今では4匹いないとバランスが悪く感じるし、誰かがいないなんて考えられもしないけれど、それでもふた月に1度は「多いな」とひとりごちてしまう。
チワワのパピーを溺愛しすぎる
2006年夏、ハム君(現在15歳オス)をブリーダーさんから譲っていただいた。あまりの可愛さに当時の彼――のちに夫、のちに元夫――と溺愛してしまった。
生まれる前から大型犬2匹と暮らしている愛犬家の両親のもと育った彼は初めての小型犬に目じりを下げっぱなし。

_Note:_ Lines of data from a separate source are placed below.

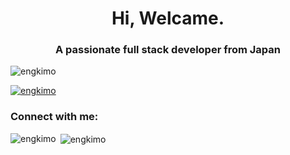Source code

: <h1 align="center">Hi, Welcame.</h1>
<h3 align="center">A passionate full stack developer from Japan</h3>

<p align="left"> <img src="https://komarev.com/ghpvc/?username=engkimo&label=Profile%20views&color=0e75b6&style=flat" alt="engkimo" /> </p>

<p align="left"> <a href="https://github.com/ryo-ma/github-profile-trophy"><img src="https://github-profile-trophy.vercel.app/?username=engkimo" alt="engkimo" /></a> </p>

<h3 align="left">Connect with me:</h3>
<p align="left">
</p>

<p><img align="left" src="https://github-readme-stats.vercel.app/api/top-langs?username=engkimo&show_icons=true&locale=en&layout=compact" alt="engkimo" /></p>

<p>&nbsp;<img align="center" src="https://github-readme-stats.vercel.app/api?username=engkimo&show_icons=true&locale=en" alt="engkimo" /></p>
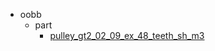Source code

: * oobb
  * part
    * [pulley_gt2_02_09_ex_48_teeth_sh_m3](oobb/part/pulley_gt2_02_09_ex_48_teeth_sh_m3)
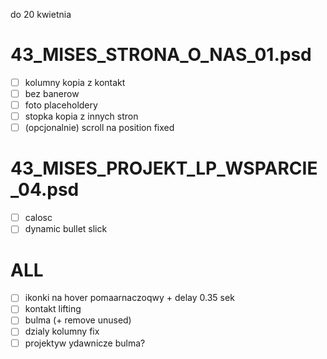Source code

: do 20 kwietnia

# 43_MISES_STRONA_O_NAS_01.psd

- [ ] kolumny kopia z kontakt
- [ ] bez banerow
- [ ] foto placeholdery
- [ ] stopka kopia z innych stron
- [ ] (opcjonalnie) scroll na position fixed

# 43_MISES_PROJEKT_LP_WSPARCIE_04.psd

- [ ] calosc
- [ ] dynamic bullet slick

# ALL 

- [ ] ikonki na hover pomaarnaczoqwy + delay 0.35 sek
- [ ] kontakt lifting
- [ ] bulma (+ remove unused)
- [ ] dzialy kolumny fix
- [ ] projektyw ydawnicze bulma?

初めて犬を飼うわたしはわたしで、小さくてまんまるとコロコロとしたパピー特有の愛らしい姿に「目の中に入れても痛くないって、このことか」と体感した。そうして"抱き癖"のついたハム君は、分離不安症になってしまった。
チワワのパピーが分離不安症になる


分離不安とは――犬が家族(または家族の特定の人間)と離れたときに、不安や恐怖によって平常を保てなくなってしまう状態です。「分離不安症」、「分離不安障害」などと呼ばれます。分離不安のパニック状態が原因で、こんな行動を起こすことがあります。①排泄の失敗。過剰な排泄。②吠え続ける。遠吠えをする。③家具などの破壊行動。④手や足をなめ壊す、尾をかじるなどの自傷行為。⑤飼い主さんがいない状況だけでの食糞。⑥留守番をさせられる場所から逃げようとする(部屋、サークル、クレート、車の中など)。⑦一定の場所を一定のリズムでウロウロ歩き回る。⑧飼い主さんの留守中は食べないなど、食欲低下。⑨下痢、嘔吐など体調の不良。

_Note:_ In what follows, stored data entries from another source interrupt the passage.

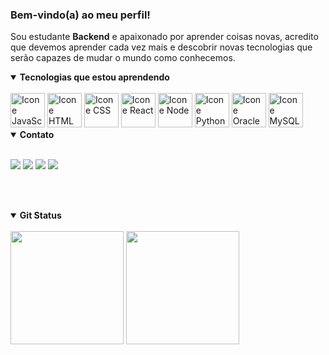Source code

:### Bem-vindo(a) ao meu perfil! <!--<img src="https://leofagundes.s3.amazonaws.com/lf.svg" alt="logo-LF" min-width="200px" max-width="200px" width="200px" align="right">-->

Sou estudante <strong>Backend</strong> e apaixonado por aprender coisas novas, acredito que devemos aprender cada vez mais e descobrir novas tecnologias que serão capazes de mudar o mundo como conhecemos.

<details open>
  <summary><strong>Tecnologias que estou aprendendo</strong></summary>
  
  <br>
  
  <div style="display: inline-block">
    <a href="#"><img alt="Icone JavaScript" src="https://cdn.jsdelivr.net/gh/devicons/devicon@latest/icons/javascript/javascript-original.svg" width="55px"/></a>
    <a href="#"><img alt="Icone HTML" src="https://cdn.jsdelivr.net/gh/devicons/devicon@latest/icons/html5/html5-original.svg" width="55px"/></a>
    <a href="#"><img alt="Icone CSS" src="https://cdn.jsdelivr.net/gh/devicons/devicon@latest/icons/css3/css3-original.svg" width="55px"/></a>
    <a href="#"><img alt="Icone React" src="https://cdn.jsdelivr.net/gh/devicons/devicon@latest/icons/react/react-original.svg" width="55px"/></a>
</div>
    <div style="display: inline-block">
    <a href="#"><img alt="Icone Node" src="https://cdn.jsdelivr.net/gh/devicons/devicon@latest/icons/nodejs/nodejs-original.svg" width="55px"/></a>
    <a href="#"><img alt="Icone Python " src="https://cdn.jsdelivr.net/gh/devicons/devicon@latest/icons/python/python-original.svg" width="55px"/></a>
    <a href="#"><img alt="Icone Oracle " src="https://cdn.jsdelivr.net/gh/devicons/devicon@latest/icons/oracle/oracle-original.svg" width="55px"/></a>
    <a href="#"><img alt="Icone MySQL " src="https://cdn.jsdelivr.net/gh/devicons/devicon@latest/icons/mysql/mysql-original.svg" width="55px"/></a>
    
   
  </div>
</details>

<details open>
  <summary><strong>Contato</strong></summary>
  
  <br>
  
 <a href = "mailto:mgr8272@gmail.com"><img src="https://img.shields.io/badge/-Gmail-%23333?style=for-the-badge&logo=gmail&logoColor=white" target="_blank"></a>
  <a href="https://www.linkedin.com/in/maycon-rocha-7b8759164/" target="_blank"><img src="https://img.shields.io/badge/-LinkedIn-%230077B5?style=for-the-badge&logo=linkedin&logoColor=white" target="_blank"></a> 
   <a href="https://www.instagram.com/maycongr/" target="_blank"><img src="https://img.shields.io/badge/-instagram-%23E4405F?style=for-the-badge&logo=instagram&logoColor=white" target="_blank"></a> 
    <!--<a href="#" target="_blank"><img src="https://img.shields.io/badge/X-000000?style=for-the-badge&logo=x&logoColor=white" target="_blank"></a>-->
     <a href="#" target="_blank"><img src="https://img.shields.io/badge/WhatsApp-25D366?style=for-the-badge&logo=WhatsApp&logoColor=white" target="_blank"></a> 

  <br><br>
</details open>

<details open>
  <summary><strong>Git Status</strong></summary>
  
  <br>

  <div align="left" class="custom-border">
    <img height="181em" src="https://github-readme-stats.vercel.app/api?username=MayconRocha21&show_icons=true&bg_color=0F0F0F&title_color=01A66B&text_color=fff&icon_color=01A66B&border_color=01A66B&hide_rank=true&include_all_commits=true&count_private=true"/>
    <img height="181em" src="https://github-readme-stats.vercel.app/api/top-langs/?username=MayconRocha21&card_width&layout=compact&langs_count=7&bg_color=0F0F0F&title_color=01A66B&text_color=fff&icon_color=01A66B&border_color=01A66B&count_private=true"/>
  </div> 
</details>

当時のハム君のケースは②に近く、吠え続けることはなかったけれど「どこかでサイレンが鳴ってるな」と勘違いしてしまうよな
ウーーーーーーーーーーーーー!
という一本調子の遠吠えを息が続くまで。はじめはそれが遠吠えとは思わず、ガス警報機が鳴っているのだと思い、家じゅうの窓をあけて換気をした。
どうやらガス漏れではないらしい、どこかでサイレンが鳴ってるんだな大変そうだな。と胸を撫でたら事件現場はわが家の愛犬ハム君だったという。

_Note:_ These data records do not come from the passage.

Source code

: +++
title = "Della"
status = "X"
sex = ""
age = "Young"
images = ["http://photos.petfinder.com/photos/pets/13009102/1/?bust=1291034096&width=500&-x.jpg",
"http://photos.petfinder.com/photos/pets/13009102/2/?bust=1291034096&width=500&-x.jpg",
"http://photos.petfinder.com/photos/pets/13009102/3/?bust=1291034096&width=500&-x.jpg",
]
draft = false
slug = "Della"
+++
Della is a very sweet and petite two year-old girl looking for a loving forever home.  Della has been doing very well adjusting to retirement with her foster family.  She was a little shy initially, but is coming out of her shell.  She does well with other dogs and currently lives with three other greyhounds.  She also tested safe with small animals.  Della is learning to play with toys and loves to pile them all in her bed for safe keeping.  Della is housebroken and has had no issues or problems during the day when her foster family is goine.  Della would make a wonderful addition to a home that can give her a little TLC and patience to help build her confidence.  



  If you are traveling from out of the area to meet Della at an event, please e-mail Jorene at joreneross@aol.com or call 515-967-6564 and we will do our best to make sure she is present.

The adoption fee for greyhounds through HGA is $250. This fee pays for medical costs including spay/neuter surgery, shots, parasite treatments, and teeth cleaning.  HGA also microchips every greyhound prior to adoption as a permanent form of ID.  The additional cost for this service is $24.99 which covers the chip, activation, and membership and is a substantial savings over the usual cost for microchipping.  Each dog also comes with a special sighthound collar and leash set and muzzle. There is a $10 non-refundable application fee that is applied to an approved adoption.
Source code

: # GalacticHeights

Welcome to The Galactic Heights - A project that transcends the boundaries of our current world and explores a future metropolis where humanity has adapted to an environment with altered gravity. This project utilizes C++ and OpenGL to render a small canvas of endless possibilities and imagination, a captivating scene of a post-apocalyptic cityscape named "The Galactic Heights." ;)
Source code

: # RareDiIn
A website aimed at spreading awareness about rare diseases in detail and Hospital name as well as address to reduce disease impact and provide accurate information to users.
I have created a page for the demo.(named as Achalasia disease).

どうやらガス漏れではないらしい、どこかでサイレンが鳴ってるんだな大変そうだな。と胸を撫でたら事件現場はわが家の愛犬ハム君だったという。
チワワの仔犬を長時間留守番させない
分離不安の解消のためにわりと早めにドッグトレーナーに習いうけ、愛情と責任を持って必要な躾を徹底したおかげで、警報機もサイレンもひと月と経たず鳴りやんだ。
けれどハム君は"幸運をもたらす犬"だったようで、彼を飼い始めてから彼もわたしも仕事が上昇気流に乗り出した。会社員の彼は花形部署への移動と昇進、当時新人のエディターだったわたしもにわかに忙しくなった。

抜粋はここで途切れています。